Dans une atmosphère empreinte d’émotion et de reconnaissance, près de 3 000 conducteurs de taxis-motos du district de Makoua ont reçu, le 9 mars dernier, leurs permis de conduire à la sous-préfecture de la région. Cet événement marque une étape importante pour ces professionnels de la mobilité urbaine, tout en honorant la mémoire d’une figure politique marquante de la région.
Cette initiative s’inscrit dans le cadre d’un projet initié par l’ancien ministre d’État Firmin Ayessa, décédé en 2022. Selon les témoignages recueillis, ce dernier avait exprimé le souhait de voir ces conducteurs accéder à la légalisation de leur profession, considérant que l’obtention du permis était un droit fondamental pour tous les usagers de la route.
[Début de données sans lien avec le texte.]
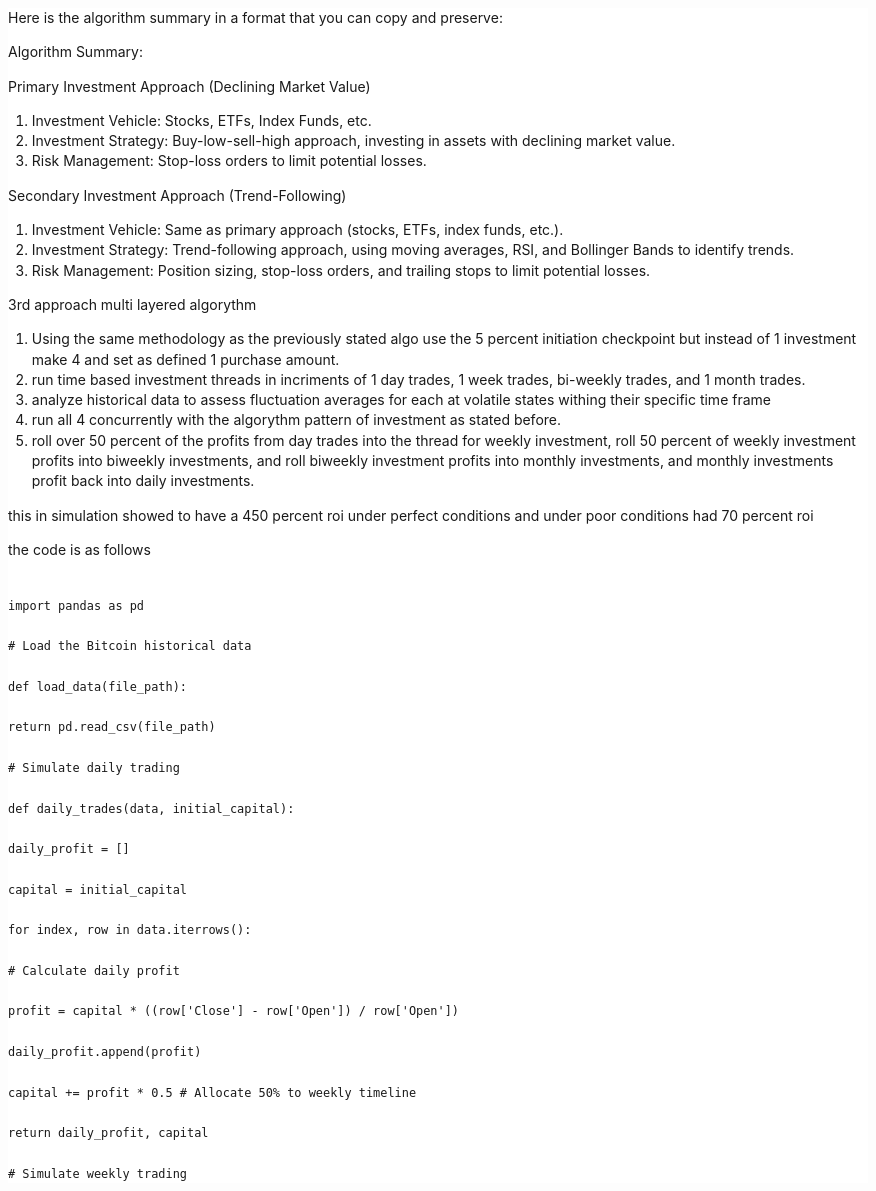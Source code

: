 Here is the algorithm summary in a format that you can copy and preserve:

Algorithm Summary:

Primary Investment Approach (Declining Market Value)

1. Investment Vehicle: Stocks, ETFs, Index Funds, etc.
2. Investment Strategy: Buy-low-sell-high approach, investing in assets with declining market value.
3. Risk Management: Stop-loss orders to limit potential losses.

Secondary Investment Approach (Trend-Following)

1. Investment Vehicle: Same as primary approach (stocks, ETFs, index funds, etc.).
2. Investment Strategy: Trend-following approach, using moving averages, RSI, and Bollinger Bands to identify trends.
3. Risk Management: Position sizing, stop-loss orders, and trailing stops to limit potential losses.

3rd approach multi layered algorythm

1. Using the same methodology as the previously stated algo use the 5 percent initiation checkpoint but instead of 1 investment make 4 and set as defined 1 purchase amount.
2. run time based investment threads in incriments of 1 day trades, 1 week trades, bi-weekly trades, and 1 month trades.
3. analyze historical data to assess fluctuation averages for each at volatile states withing their specific time frame
4. run all 4 concurrently with the algorythm pattern of investment as stated before.
5. roll over 50 percent of the profits from day trades into the thread for weekly investment, roll 50 percent of weekly investment profits into biweekly investments, and roll biweekly investment profits into monthly investments, and monthly investments profit back into daily investments.

this in simulation showed to have a 450 percent roi under perfect conditions and under poor conditions had 70 percent roi

the code is as follows


```

import pandas as pd

# Load the Bitcoin historical data

def load_data(file_path):

return pd.read_csv(file_path)

# Simulate daily trading

def daily_trades(data, initial_capital):

daily_profit = []

capital = initial_capital

for index, row in data.iterrows():

# Calculate daily profit

profit = capital * ((row['Close'] - row['Open']) / row['Open'])

daily_profit.append(profit)

capital += profit * 0.5 # Allocate 50% to weekly timeline

return daily_profit, capital

# Simulate weekly trading
```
La cérémonie, empreinte de solennité, a rassemblé les bénéficiaires, les autorités locales et les représentants de la famille Ayessa. Pour beaucoup de ces conducteurs, cette démarche représente bien plus qu’un simple document administratif : c’est la reconnaissance officielle de leur métier, souvent exercé dans des conditions précaires et sans garantie légale.
Les bénéficiaires ont exprimé leur gratitude envers la famille Ayessa pour avoir porté ce projet à son terme. Certains ont souligné que cette initiative allait considérablement améliorer leurs conditions de travail, leur permettant d’opérer légalement et de contribuer pleinement à l’économie locale.
Les autorités présentes ont salué cette démarche comme un exemple de responsabilité civique et de solidarité communautaire. Elles ont également rappelé l’importance de la formation continue et du respect du code de la route pour assurer la sécurité de tous les usagers.
Cette action humaniste et civique témoigne de l’impact durable que peuvent avoir les engagements personnels d’hommes politiques soucieux du bien-être de leurs concitoyens. Elle constitue également un modèle pour d’autres régions confrontées à des situations similaires concernant les professions informelles.